Knar Bedian

Synthy Ladies: Radclyffe Hall, Photocomfort, and Raine

Despite some snags, Raine, Photocomfort, and Radclyffe Hall gave engaging and dance-worthy performances.

4/1/17 – Great Scott 

Snow was falling on the sidewalks outside Great Scott, but on the stage there was Raine. The lady behind Raine, Jacqui Rae Stewart, perfectly self-categorizes her sound as “ethereal alt-pop.” Stewart, on vocals and keys, was accompanied by a drummer and a harp player.

Although synth was used, the harp took center stage, playing parts that other pop artists would have relegated to a synthesizer. Giving these melodies to the harp created a pure and lush sonic landscape that gave the songs an otherworldly quality. Coupled with Stewart’s voice — at times sharp and charged, at others lilting with a lovely vibrato — made this opener a truly mesmerizing act.

 

You know you’ve found a good show when the audience consists of other bands. Members of the Western Den, I/O, the Novel Ideas, and artist Sam Moss, among others, cheered for Raine and welcomed the contemporary alt-pop of Photocomfort. This was Photocomfort’s first performance in a year and a half. Formerly a band, now a one-woman act, Photocomfort singer and keyboardist Justine Bowe was joined onstage by Daniel Radin of the Novel Ideas and members of Philadelphia band Carroll.

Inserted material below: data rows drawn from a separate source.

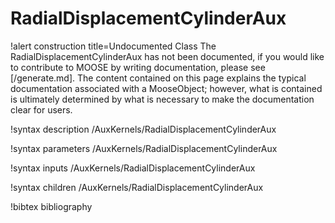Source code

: <!-- MOOSE Documentation Stub: Remove this when content is added. -->

# RadialDisplacementCylinderAux

!alert construction title=Undocumented Class
The RadialDisplacementCylinderAux has not been documented, if you would like to contribute to MOOSE by
writing documentation, please see [/generate.md]. The content contained on this page explains
the typical documentation associated with a MooseObject; however, what is contained is ultimately
determined by what is necessary to make the documentation clear for users.

!syntax description /AuxKernels/RadialDisplacementCylinderAux

!syntax parameters /AuxKernels/RadialDisplacementCylinderAux

!syntax inputs /AuxKernels/RadialDisplacementCylinderAux

!syntax children /AuxKernels/RadialDisplacementCylinderAux

!bibtex bibliography
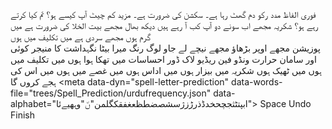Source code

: فوری الفاظ
	مدد
	رکو
	دم گھٹ رہا ہے۔ سکشن کی ضرورت ہے۔
	مزید
	کم
چیٹ
	آپ کیسے ہو؟
	تم کیا کرتے رہے ہو؟
	شکریہ
	مجھے اب سونے دو
	آپ کب آ رہے ہیں
دیکھ بھال
	مجھے بیت الخلا کی ضرورت ہے
	میں گرم ہوں
	مجھے سردی ہے
	میں تکلیف میں ہوں	
پوزیشن
	مجھے اوپر بڑھاؤ
	مجھے نیچے لے جاو
لوگ
	رنگ
	میرا بیٹا
	نگہداشت کا منیجر
	کوئی اور
سامان
	حرارت
	ونڈو
	فین
	ریڈیو
	لاک ڈور
احساسات
	میں تھکا ہوا ہوں
	میں تکلیف میں ہوں
	میں ٹھیک ہوں شکریہ
	میں بیزار ہوں
	میں اداس ہوں
	میں غصے میں ہوں
میں اس کی ہجے کروں گا<meta data-spell-branch  data-spell-update-dyn-onchange>
	<meta data-dyn="spell-word-prediction" data-words-file="trees/Spell_Prediction/urdufrequency.json" data-max-nodes="3"  data-predict-after-n-chars="3">
	<meta data-dyn="spell-letter-prediction" data-words-file="trees/Spell_Prediction/urdufrequency.json" data-alphabet="ابپتٹثجچحخدڈذرڑزژسشصضطظعغفقکگلمن"ں٘"وہھیےئا">
	Space <meta data-spell-letter=" ">
	Undo <meta data-spell-delchar>
	Finish <meta data-spell-finish>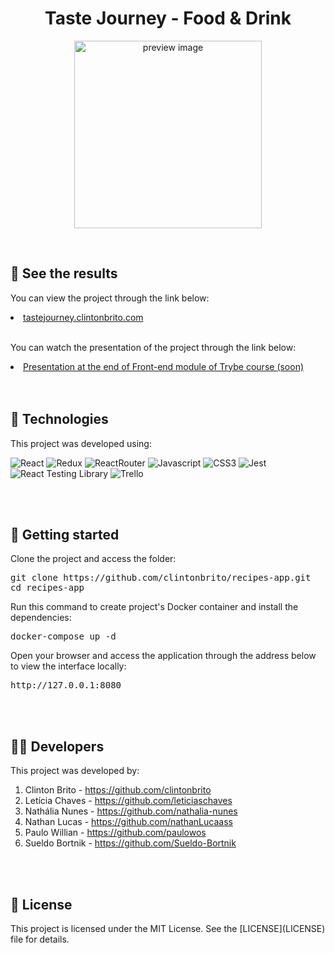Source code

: <h1 align="center">Taste Journey - Food & Drink</h1>

<p align="center">
  <img alt="preview image" src="src/assets/mobile-navigation.gif" width="300rem">
</p>

<br>

<h2>🔖 See the results</h2>

<p>You can view the project through the link below:</p>
<li><a target="_blank" rel="noopener"href="https://tastejourney.clintonbrito.com/">tastejourney.clintonbrito.com</a></li>

<br>
<p>You can watch the presentation of the project through the link below:</p>
<li><a target="_blank" rel="noopener"href="https://tastejourney.clintonbrito.com/watch">Presentation at the end of Front-end module of Trybe course (soon)</a></li>


<br>
<br>


<h2>🧪 Technologies</h2>

<p>This project was developed using:</p>

![React](https://img.shields.io/badge/react-%2320232a.svg?style=for-the-badge&logo=react&logoColor=%2361DAFB)
![Redux](https://img.shields.io/badge/redux-%23593d88.svg?style=for-the-badge&logo=redux&logoColor=white)
![ReactRouter](https://img.shields.io/badge/React_Router-CA4245?style=for-the-badge&logo=react-router&logoColor=white)
![Javascript](https://img.shields.io/badge/javascript-%23323330.svg?style=for-the-badge&logo=javascript&logoColor=%23F7DF1E)
![CSS3](https://img.shields.io/badge/css3-%231572B6.svg?style=for-the-badge&logo=css3&logoColor=white)
![Jest](https://img.shields.io/badge/-jest-%23C21325?style=for-the-badge&logo=jest&logoColor=white)
![React Testing Library](https://img.shields.io/badge/-React_Testing_Library-%23E33332?style=for-the-badge&logo=testing-library&logoColor=white)
![Trello](https://img.shields.io/badge/Trello-%23026AA7.svg?style=for-the-badge&logo=Trello&logoColor=white)


<br>
<br>

<h2>🚀 Getting started</h2>

<p style>Clone the project and access the folder:</p>
<pre><code>git clone https://github.com/clintonbrito/recipes-app.git
cd recipes-app
</code></pre>
<p>Run this command to create project's Docker container and install the dependencies:</p>

<pre><code>docker-compose up -d</code></pre>

Open your browser and access the application through the address below to view the interface locally:

<pre><code>http://127.0.0.1:8080</code></pre>

<br>
<br>

<h2>🧑‍💻 Developers</h2>

<p>This project was developed by:</p>
<ol>
<li>Clinton Brito - <a target="_blank" rel="noopener" href="https://github.com/clintonbrito">https://github.com/clintonbrito</a></li>
<li>Letícia Chaves - <a target="_blank" rel="noopener" href="https://github.com/leticiaschaves">https://github.com/leticiaschaves</a></li>
<li>Nathália Nunes - <a target="_blank" rel="noopener" href="https://github.com/nathalia-nunes">https://github.com/nathalia-nunes</a></li>
<li>Nathan Lucas - <a target="_blank" rel="noopener" href="https://github.com/nathanLucaass">https://github.com/nathanLucaass</a></li>
<li>Paulo Willian - <a target="_blank" rel="noopener" href="https://github.com/paulowos">https://github.com/paulowos</a></li>
<li>Sueldo Bortnik - <a target="_blank" rel="noopener" href="https://github.com/Sueldo-Bortnik">https://github.com/Sueldo-Bortnik</a></li>
</ol>

<br>
<br>

<h2>📝 License</h2>
This project is licensed under the MIT License. See the [LICENSE](LICENSE) file for details.

<style type="text/css" rel="stylesheet">
h1, h2{font-weight:bold;}
p, code{font-size:14px;}
</style>

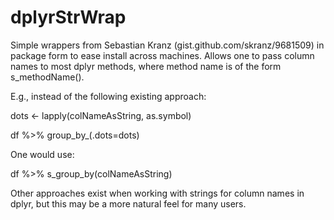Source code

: # dplyrStrWrap
Simple wrappers from Sebastian Kranz (gist.github.com/skranz/9681509) in package form to ease install across machines.  Allows one to pass column names to most dplyr methods, where method name is of the form s_methodName().  

E.g., instead of the following existing approach:

dots <- lapply(colNameAsString, as.symbol)

df %>% group_by_(.dots=dots)

One would use:

df %>% s_group_by(colNameAsString)

Other approaches exist when working with strings for column names in dplyr, but this may be a more natural feel for many users.
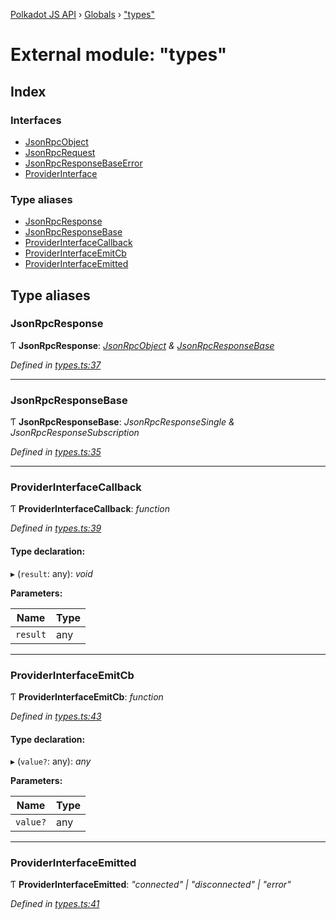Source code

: [Polkadot JS API](../README.md) › [Globals](../globals.md) › ["types"](_types_.md)

# External module: "types"

## Index

### Interfaces

* [JsonRpcObject](../interfaces/_types_.jsonrpcobject.md)
* [JsonRpcRequest](../interfaces/_types_.jsonrpcrequest.md)
* [JsonRpcResponseBaseError](../interfaces/_types_.jsonrpcresponsebaseerror.md)
* [ProviderInterface](../interfaces/_types_.providerinterface.md)

### Type aliases

* [JsonRpcResponse](_types_.md#jsonrpcresponse)
* [JsonRpcResponseBase](_types_.md#jsonrpcresponsebase)
* [ProviderInterfaceCallback](_types_.md#providerinterfacecallback)
* [ProviderInterfaceEmitCb](_types_.md#providerinterfaceemitcb)
* [ProviderInterfaceEmitted](_types_.md#providerinterfaceemitted)

## Type aliases

###  JsonRpcResponse

Ƭ **JsonRpcResponse**: *[JsonRpcObject](../interfaces/_types_.jsonrpcobject.md) & [JsonRpcResponseBase](_types_.md#jsonrpcresponsebase)*

*Defined in [types.ts:37](https://github.com/polkadot-js/api/blob/7143f5e643/packages/rpc-provider/src/types.ts#L37)*

___

###  JsonRpcResponseBase

Ƭ **JsonRpcResponseBase**: *JsonRpcResponseSingle & JsonRpcResponseSubscription*

*Defined in [types.ts:35](https://github.com/polkadot-js/api/blob/7143f5e643/packages/rpc-provider/src/types.ts#L35)*

___

###  ProviderInterfaceCallback

Ƭ **ProviderInterfaceCallback**: *function*

*Defined in [types.ts:39](https://github.com/polkadot-js/api/blob/7143f5e643/packages/rpc-provider/src/types.ts#L39)*

#### Type declaration:

▸ (`result`: any): *void*

**Parameters:**

Name | Type |
------ | ------ |
`result` | any |

___

###  ProviderInterfaceEmitCb

Ƭ **ProviderInterfaceEmitCb**: *function*

*Defined in [types.ts:43](https://github.com/polkadot-js/api/blob/7143f5e643/packages/rpc-provider/src/types.ts#L43)*

#### Type declaration:

▸ (`value?`: any): *any*

**Parameters:**

Name | Type |
------ | ------ |
`value?` | any |

___

###  ProviderInterfaceEmitted

Ƭ **ProviderInterfaceEmitted**: *"connected" | "disconnected" | "error"*

*Defined in [types.ts:41](https://github.com/polkadot-js/api/blob/7143f5e643/packages/rpc-provider/src/types.ts#L41)*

Because of travel, the assembled band had only one day to practice with each other, an impressive feat. Bowe’s voice was airy, imbued with a sensuality that played at the ends of her phrases, vaguely reminiscent of No Doubt-era Gwen Stefani. The synthesizer was an integral part of Photocomfort’s music, as present as Bowe’s singing. When the synth blended in with the guitars and drums — as it did on the groovy, riff-driven “Perpetual Freshman” or her most recent single, “Hit, Run”— the result was as dreamy and danceable as alt-pop as it should be. Yet for this performance, the synth tended to drown out the rest of the band, a slight but important mixing blunder.

Photocomfort’s bright pop gave way to a little bit of everything as Radclyffe Hall took the stage, joined by Raine. The lighting became dimmed and moody. Radclyffe Hall is the multi-genre pop project of Dhy Berry, who borrows her stage name from a late nineteenth century lesbian writer who was challenged in court for her frankness in writing about her life and sexuality.

Today’s Radclyffe Hall has been embraced instead of excluded, but her music shares that frankness that her namesake had. Berry is a bubbly and energetic performer, both in the way that she talks to the audience and the way she throws herself into her synth-heavy, groovy, and beat-driven music. She has explained her music as “anthems for the bedroom and the dance floor,” and her lyrics orient her music in those two prime locations. “Rather Be” is dark and smoky and intriguingly dissonant.

After a pitchy interlude where Berry’s voice and Raine’s synthesizer never managed to quite catch up in tempo or pitch, and sound issues with Berry’s bass, the band really got into its stride. Sean Camargo’s bombastic drumming drove the performance. Berry’s and Raine’s voices really complemented each other, particularly on the 80s dance pop infused “Don’t Wait (It’s Now or Never).”

However, although Radclyffe Hall had the lyrics and the rhythms of the bedroom, and strove to create an immersive atmosphere, she never quite pulled it off like Raine did with her ethereal alt-pop. Regardless, Radclyffe Hall’s beat-driven melange of electro-pop charmed.